The African Missions of the White Fathers, March 1909 cover


 

 

A Sunday Holiday of Fifty Negro Boys

A letter from Rev. Father Eug. Déry to his youthful brother.

Mitala-Mariya, March 10, 1908

 

Dear Maurice,

I am sure that at your age a holiday is much more pleasant than the few hours spent in the class room.  Let me then have the pleasure of relating to you some incidents of the long walk which my school boys enjoyed the day before yesterday.  This picnic had been promised sometime ago, but had to be postponed on account of unsuitable weather.

The long wished for day was finally fixed for the 7th. of this month.  I noticed that three or four days previous to this day, our boys attended school more assiduously, behaved somewhat better, and would work as never they did before.  Fancy, what a pity it would be, should any of these dear boys be prevented from enjoying so delightful an acting !

In the morning of the 6th.
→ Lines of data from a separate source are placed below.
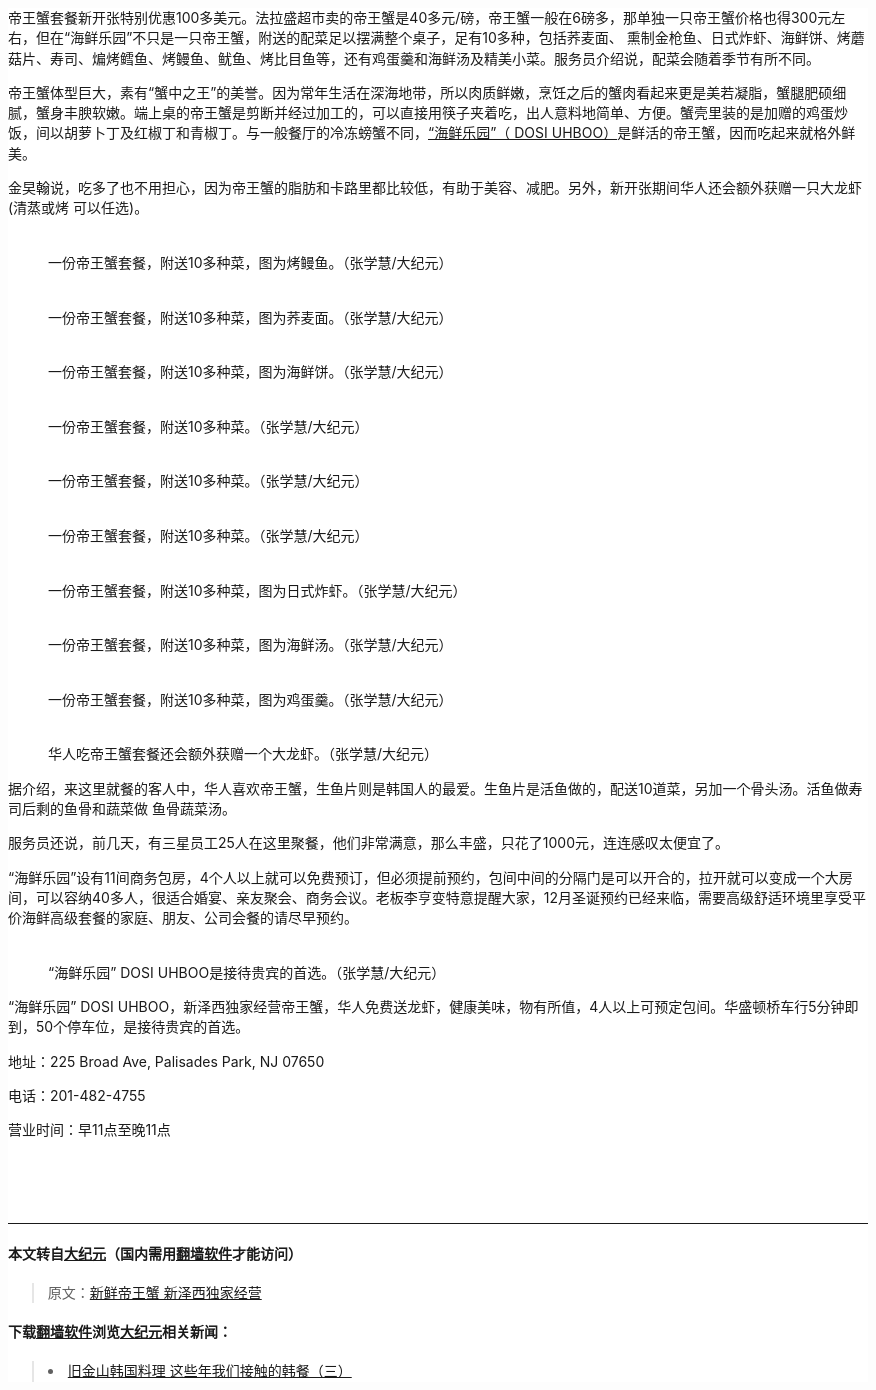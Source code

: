 <p>帝王蟹套餐新开张特别优惠100多美元。法拉盛超市卖的帝王蟹是40多元/磅，帝王蟹一般在6磅多，那单独一只帝王蟹价格也得300元左右，但在“海鲜乐园”不只是一只帝王蟹，附送的配菜足以摆满整个桌子，足有10多种，包括荞麦面、 熏制金枪鱼、日式炸虾、海鲜饼、烤蘑菇片、寿司、煸烤鳕鱼、烤鳗鱼、鱿鱼、烤比目鱼等，还有鸡蛋羹和海鲜汤及精美小菜。服务员介绍说，配菜会随着季节有所不同。</p>
<p>帝王蟹体型巨大，素有“蟹中之王”的美誉。因为常年生活在深海地带，所以肉质鲜嫩，烹饪之后的蟹肉看起来更是美若凝脂，蟹腿肥硕细腻，蟹身丰腴软嫩。端上桌的帝王蟹是剪断并经过加工的，可以直接用筷子夹着吃，出人意料地简单、方便。蟹壳里装的是加赠的鸡蛋炒饭，间以胡萝卜丁及红椒丁和青椒丁。与一般餐厅的冷冻螃蟹不同，<a href="https://github.com/clbjqp2826/djy/blob/master/gb/tag/%E2%80%9C%E6%B5%B7%E9%B2%9C%E4%B9%90%E5%9B%AD%E2%80%9D%EF%BC%88-dosi-uhboo%EF%BC%89.md">“海鲜乐园”（ DOSI UHBOO）</a>是鲜活的帝王蟹，因而吃起来就格外鲜美。</p>
<p>金旲翰说，吃多了也不用担心，因为帝王蟹的脂肪和卡路里都比较低，有助于美容、减肥。另外，新开张期间华人还会额外获赠一只大龙虾(清蒸或烤 可以任选)。</p>
<figure id="attachment_11566566" style="width: 450px" class="wp-caption aligncenter"><a href="http://i.epochtimes.com/assets/uploads/2019/10/BGZ07036.jpg"><img class="wp-image-11566566 size-medium" src="http://i.epochtimes.com/assets/uploads/2019/10/BGZ07036-450x300.jpg" alt="" width="450" b="300" /></a><figcaption class="wp-caption-text">一份帝王蟹套餐，附送10多种菜，图为烤鳗鱼。（张学慧/大纪元）</figcaption></figure>
<figure id="attachment_11566552" style="width: 450px" class="wp-caption aligncenter"><a href="http://i.epochtimes.com/assets/uploads/2019/10/BGZ06999.jpg"><img class="wp-image-11566552 size-medium" src="http://i.epochtimes.com/assets/uploads/2019/10/BGZ06999-450x300.jpg" alt="" width="450" b="300" /></a><figcaption class="wp-caption-text">一份帝王蟹套餐，附送10多种菜，图为荞麦面。（张学慧/大纪元）</figcaption></figure>
<figure id="attachment_11566555" style="width: 450px" class="wp-caption aligncenter"><a href="http://i.epochtimes.com/assets/uploads/2019/10/BGZ07028.jpg"><img class="wp-image-11566555 size-medium" src="http://i.epochtimes.com/assets/uploads/2019/10/BGZ07028-450x300.jpg" alt="" width="450" b="300" /></a><figcaption class="wp-caption-text">一份帝王蟹套餐，附送10多种菜，图为海鲜饼。（张学慧/大纪元）</figcaption></figure>
<figure id="attachment_11566559" style="width: 450px" class="wp-caption aligncenter"><a href="http://i.epochtimes.com/assets/uploads/2019/10/BGZ07026.jpg"><img class="size-medium wp-image-11566559" src="http://i.epochtimes.com/assets/uploads/2019/10/BGZ07026-450x300.jpg" alt="" width="450" b="300" /></a><figcaption class="wp-caption-text">一份帝王蟹套餐，附送10多种菜。（张学慧/大纪元）</figcaption></figure>
<figure id="attachment_11566560" style="width: 450px" class="wp-caption aligncenter"><a href="http://i.epochtimes.com/assets/uploads/2019/10/BGZ07015.jpg"><img class="size-medium wp-image-11566560" src="http://i.epochtimes.com/assets/uploads/2019/10/BGZ07015-450x300.jpg" alt="" width="450" b="300" /></a><figcaption class="wp-caption-text">一份帝王蟹套餐，附送10多种菜。（张学慧/大纪元）</figcaption></figure>
<figure id="attachment_11566562" style="width: 450px" class="wp-caption aligncenter"><a href="http://i.epochtimes.com/assets/uploads/2019/10/BGZ07081.jpg"><img class="size-medium wp-image-11566562" src="http://i.epochtimes.com/assets/uploads/2019/10/BGZ07081-450x300.jpg" alt="" width="450" b="300" /></a><figcaption class="wp-caption-text">一份帝王蟹套餐，附送10多种菜。（张学慧/大纪元）</figcaption></figure>
<figure id="attachment_11566557" style="width: 450px" class="wp-caption aligncenter"><a href="http://i.epochtimes.com/assets/uploads/2019/10/BGZ07002.jpg"><img class="wp-image-11566557 size-medium" src="http://i.epochtimes.com/assets/uploads/2019/10/BGZ07002-450x300.jpg" alt="" width="450" b="300" /></a><figcaption class="wp-caption-text">一份帝王蟹套餐，附送10多种菜，图为日式炸虾。（张学慧/大纪元）</figcaption></figure>
<figure id="attachment_11566564" style="width: 450px" class="wp-caption aligncenter"><a href="http://i.epochtimes.com/assets/uploads/2019/10/BGZ07063.jpg"><img class="wp-image-11566564 size-medium" src="http://i.epochtimes.com/assets/uploads/2019/10/BGZ07063-450x300.jpg" alt="" width="450" b="300" /></a><figcaption class="wp-caption-text">一份帝王蟹套餐，附送10多种菜，图为海鲜汤。（张学慧/大纪元）</figcaption></figure>
<figure id="attachment_11566565" style="width: 450px" class="wp-caption aligncenter"><a href="http://i.epochtimes.com/assets/uploads/2019/10/BGZ07019.jpg"><img class="wp-image-11566565 size-medium" src="http://i.epochtimes.com/assets/uploads/2019/10/BGZ07019-450x300.jpg" alt="" width="450" b="300" /></a><figcaption class="wp-caption-text">一份帝王蟹套餐，附送10多种菜，图为鸡蛋羹。（张学慧/大纪元）</figcaption></figure>
<figure id="attachment_11566568" style="width: 450px" class="wp-caption aligncenter"><a href="http://i.epochtimes.com/assets/uploads/2019/10/BGZ07107.jpg"><img class="size-medium wp-image-11566568" src="http://i.epochtimes.com/assets/uploads/2019/10/BGZ07107-450x300.jpg" alt="" width="450" b="300" /></a><figcaption class="wp-caption-text">华人吃帝王蟹套餐还会额外获赠一个大龙虾。（张学慧/大纪元）</figcaption></figure>
<p>据介绍，来这里就餐的客人中，华人喜欢帝王蟹，生鱼片则是韩国人的最爱。生鱼片是活鱼做的，配送10道菜，另加一个骨头汤。活鱼做寿司后剩的鱼骨和蔬菜做 鱼骨蔬菜汤。</p>
<p>服务员还说，前几天，有三星员工25人在这里聚餐，他们非常满意，那么丰盛，只花了1000元，连连感叹太便宜了。</p>
<p>“海鲜乐园”设有11间商务包房，4个人以上就可以免费预订，但必须提前预约，包间中间的分隔门是可以开合的，拉开就可以变成一个大房间，可以容纳40多人，很适合婚宴、亲友聚会、商务会议。老板李亨变特意提醒大家，12月圣诞预约已经来临，需要高级舒适环境里享受平价海鲜高级套餐的家庭、朋友、公司会餐的请尽早预约。</p>
<figure id="attachment_11568724" style="width: 450px" class="wp-caption aligncenter"><a href="http://i.epochtimes.com/assets/uploads/2019/10/b46c613ff5b2a233d6b36925c74ae689.jpg"><img class="size-medium wp-image-11568724" src="http://i.epochtimes.com/assets/uploads/2019/10/b46c613ff5b2a233d6b36925c74ae689-450x184.jpg" alt="" width="450" b="184" /></a><figcaption class="wp-caption-text">“海鲜乐园” DOSI UHBOO是接待贵宾的首选。（张学慧/大纪元）</figcaption></figure>
<p>“海鲜乐园” DOSI UHBOO，新泽西独家经营帝王蟹，华人免费送龙虾，健康美味，物有所值，4人以上可预定包间。华盛顿桥车行5分钟即到，50个停车位，是接待贵宾的首选。</p>
<p>地址：225 Broad Ave, Palisades Park, NJ 07650</p>
<p>电话：201-482-4755</p>
<p>营业时间：早11点至晚11点</p>
<p>&nbsp;</p>
<p>&nbsp;</p>
<hr>

#### 本文转自<a href="http://www.epochtimes.com">大纪元</a>（国内需用<a href="https://git.io/JesJV">翻墙软件</a>才能访问）
> 原文：<a href="http://www.epochtimes.com/gb/19/10/3/n11566302.htm">新鲜帝王蟹  新泽西独家经营</a>
#### 下载<a href="https://git.io/JesJV">翻墙软件</a>浏览<a href="http://www.epochtimes.com">大纪元</a>相关新闻：
> <li><a href="http://www.epochtimes.com/gb/19/9/23/n11539790.htm">旧金山韩国料理 这些年我们接触的韩餐（三）</a></li>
I sent one of the eldest boys to the chief of the Province, to ask him if he could give us lodging and board till the next day, a Sunday.  Kaima—that chief’s native name—informed me that he should be delighted to give us hospitality, and that he had ordered his people to prepare meat (!!…) and mashed bananas for their guests.

We started on Saturday evening.  The head of the file comprises a drummer and two flute players ; behind these is your brother, followed by his fifty urchins :  such are the rules of etiquette here in Uganda, when any great man travels (and the Fathers are great men here).

I forgot to mention a concertina.  The awful noise they made with it !  They are better drummers.  Our drum is a Feast Drum, the evening drum for singers and dancers.  They beat it with their hands, very softly and rhythmically, indeed.  Uganda flutes are simple reeds with four holes.  The natives do wonders with such poor instruments.

Whilst our musicians beat the drums, play the flutes and tease the poor concertina, the other boys sing songs and hymns.

After three hours’ walk—nothing at all for a Uganda party—the runners from Kaima arrive two by two.

“Kaima sends us to see you (atutumye okukulaba i)

“Well, how is he (Ao, atya) ?”

“He is seated, all goes on well (Gye ali, atudde).”

And while I receive Kaima’s messengers, he receives mine, hears the same greetings and answers in like manner.  It is a point of honor for a Muganda messenger to repeat exactly what he has been ordered to say, and to do it quick.  Therefore they must run hard, sweat, puff and blow till they reach those to whom they have been sent.

At length, Kaima himself is seen coming slowly with his drummers and flute players, and followed by hundreds of attendants and other subordinates.  There then rises a deafening uproar !  On each side the drums sound as thunder.  You must know that all the petty chiefs who accompany Kaima, have their drums, and that each drum is beaten in a different way according to the degree of the chief who owns it.  Now all the people on both sides shriek and shout until the two parties meet, and even somewhat longer, noise being a sign of joy.

Having arrived in the middle of Kaima’s people, every one made it a point of duty to congratulate me on my happy journey ; and Kaima, for the honor of having such a guest.  Meanwhile we reached Kaima’s chapel, which we entered to thank God by a public recitation of the “Our Father,” the “Hail Mary” and the “Glory be to the Father.”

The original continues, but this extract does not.